Daye was convicted on June 26, 1976 after a jury trial in the Supreme Court, New York County (Burton Roberts, Judge), of intentional murder, felony murder, and two counts of robbery in the first degree. He was sentenced to concurrent terms of imprisonment of 20 years to life on each murder conviction and 81/3 to 25 years on each robbery conviction. He appealed to the Appellate Division, First Department, alleging primarily that the trial judge's excessive and prejudicial questioning had denied him a fair trial and, in addition, that he had been improperly impeached by evidence of a prior conviction on which he had been adjudicated a youthful offender. The Appellate Division affirmed without opinion, and leave to appeal to the New York Court of Appeals was denied.
In determining whether Daye had exhausted state court remedies, Judge Pollack examined Daye's brief in the Appellate Division. See Twitty v. Smith, 614 F.2d 325, 331-32 n.7 (2d Cir. 1979). The District Court acknowledged that Daye had made no express reference to a denial of federal constitutional rights nor cited any federal cases. But, Judge Pollack noted, the state court brief had repeatedly argued that the trial judge's questioning "deprived the defendant of a fair trial" and deprived him of his "fundamental right to a fair trial." The District Court concluded that these references must have alerted the Appellate Division to the unstated basis of Daye's claim-that he had been denied a fair and impartial trial in violation of rights secured by the Sixth and Fourteenth Amendments. Judge Pollack relied on Twitty v. Smith, supra, 614 F.2d at 332, in which this Court ruled that reference in an Appellate Division brief to lack of "effective assistance of counsel" sufficed for purposes of exhaustion to tender to the state court an implicit claim that the defendant had been denied his Sixth Amendment right "to have the Assistance of Counsel for his defense." Turning to the merits, Judge Pollack concluded that the state trial judge's role had been "active" but not prejudicial and that the cross-examination of the accused involved no error of constitutional dimension.

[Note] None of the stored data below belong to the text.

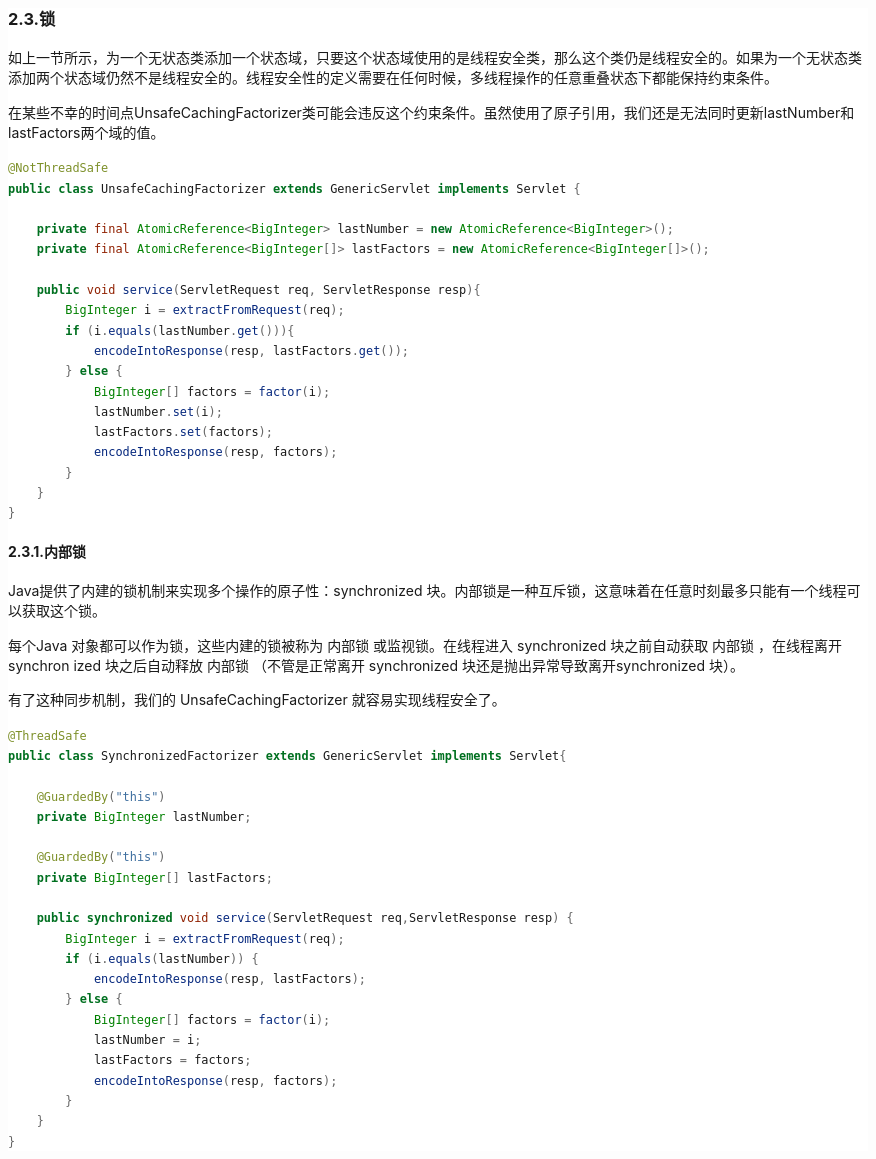





### 2.3.锁

如上一节所示，为一个无状态类添加一个状态域，只要这个状态域使用的是线程安全类，那么这个类仍是线程安全的。如果为一个无状态类添加两个状态域仍然不是线程安全的。线程安全性的定义需要在任何时候，多线程操作的任意重叠状态下都能保持约束条件。

在某些不幸的时间点UnsafeCachingFactorizer类可能会违反这个约束条件。虽然使用了原子引用，我们还是无法同时更新lastNumber和lastFactors两个域的值。

```java
@NotThreadSafe
public class UnsafeCachingFactorizer extends GenericServlet implements Servlet {
    
	private final AtomicReference<BigInteger> lastNumber = new AtomicReference<BigInteger>();
	private final AtomicReference<BigInteger[]> lastFactors = new AtomicReference<BigInteger[]>();
    
    public void service(ServletRequest req, ServletResponse resp){
        BigInteger i = extractFromRequest(req);
        if (i.equals(lastNumber.get())){
        	encodeIntoResponse(resp, lastFactors.get());
        } else {
            BigInteger[] factors = factor(i);
            lastNumber.set(i);
            lastFactors.set(factors);
            encodeIntoResponse(resp, factors);
        }
    }
}
```



#### 2.3.1.内部锁

Java提供了内建的锁机制来实现多个操作的原子性：synchronized 块。内部锁是一种互斥锁，这意味着在任意时刻最多只能有一个线程可以获取这个锁。

每个Java 对象都可以作为锁，这些内建的锁被称为 内部锁 或监视锁。在线程进入 synchronized 块之前自动获取 内部锁 ，在线程离开 synchron ized 块之后自动释放 内部锁 （不管是正常离开 synchronized 块还是抛出异常导致离开synchronized 块）。

有了这种同步机制，我们的 UnsafeCachingFactorizer 就容易实现线程安全了。

```java
@ThreadSafe
public class SynchronizedFactorizer extends GenericServlet implements Servlet{

    @GuardedBy("this")
    private BigInteger lastNumber;
    
    @GuardedBy("this")
    private BigInteger[] lastFactors;
    
    public synchronized void service(ServletRequest req,ServletResponse resp) {
        BigInteger i = extractFromRequest(req);
        if (i.equals(lastNumber)) {
        	encodeIntoResponse(resp, lastFactors);
        } else {
            BigInteger[] factors = factor(i);
            lastNumber = i;
            lastFactors = factors;
            encodeIntoResponse(resp, factors);
        }
    }
}
```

This Court has frequently ruled that the exhaustion requirement is not satisfied unless the habeas petitioner explicitly refers to a federal constitutional standard in presenting his claim to the state courts. Wilson v. Fogg, 571 F.2d 91 (2d Cir. 1978); Cameron v. Fastoff, 543 F.2d 971 (2d Cir. 1976); United States ex rel. Gibbs v. Zelker, 496 F.2d 991 (2d Cir. 1974). We have especially emphasized the importance of identifying a claim as a federal constitutional claim when challenging the conduct of a state court trial judge. Fielding v. LeFevre, 548 F.2d 1102 (2d Cir. 1977); United States ex rel. Nelson v. Zelker, 465 F.2d 1121 (2d Cir.), cert. denied, 409 U.S. 1045, 93 S. Ct. 544, 34 L. Ed. 2d 497 (1972).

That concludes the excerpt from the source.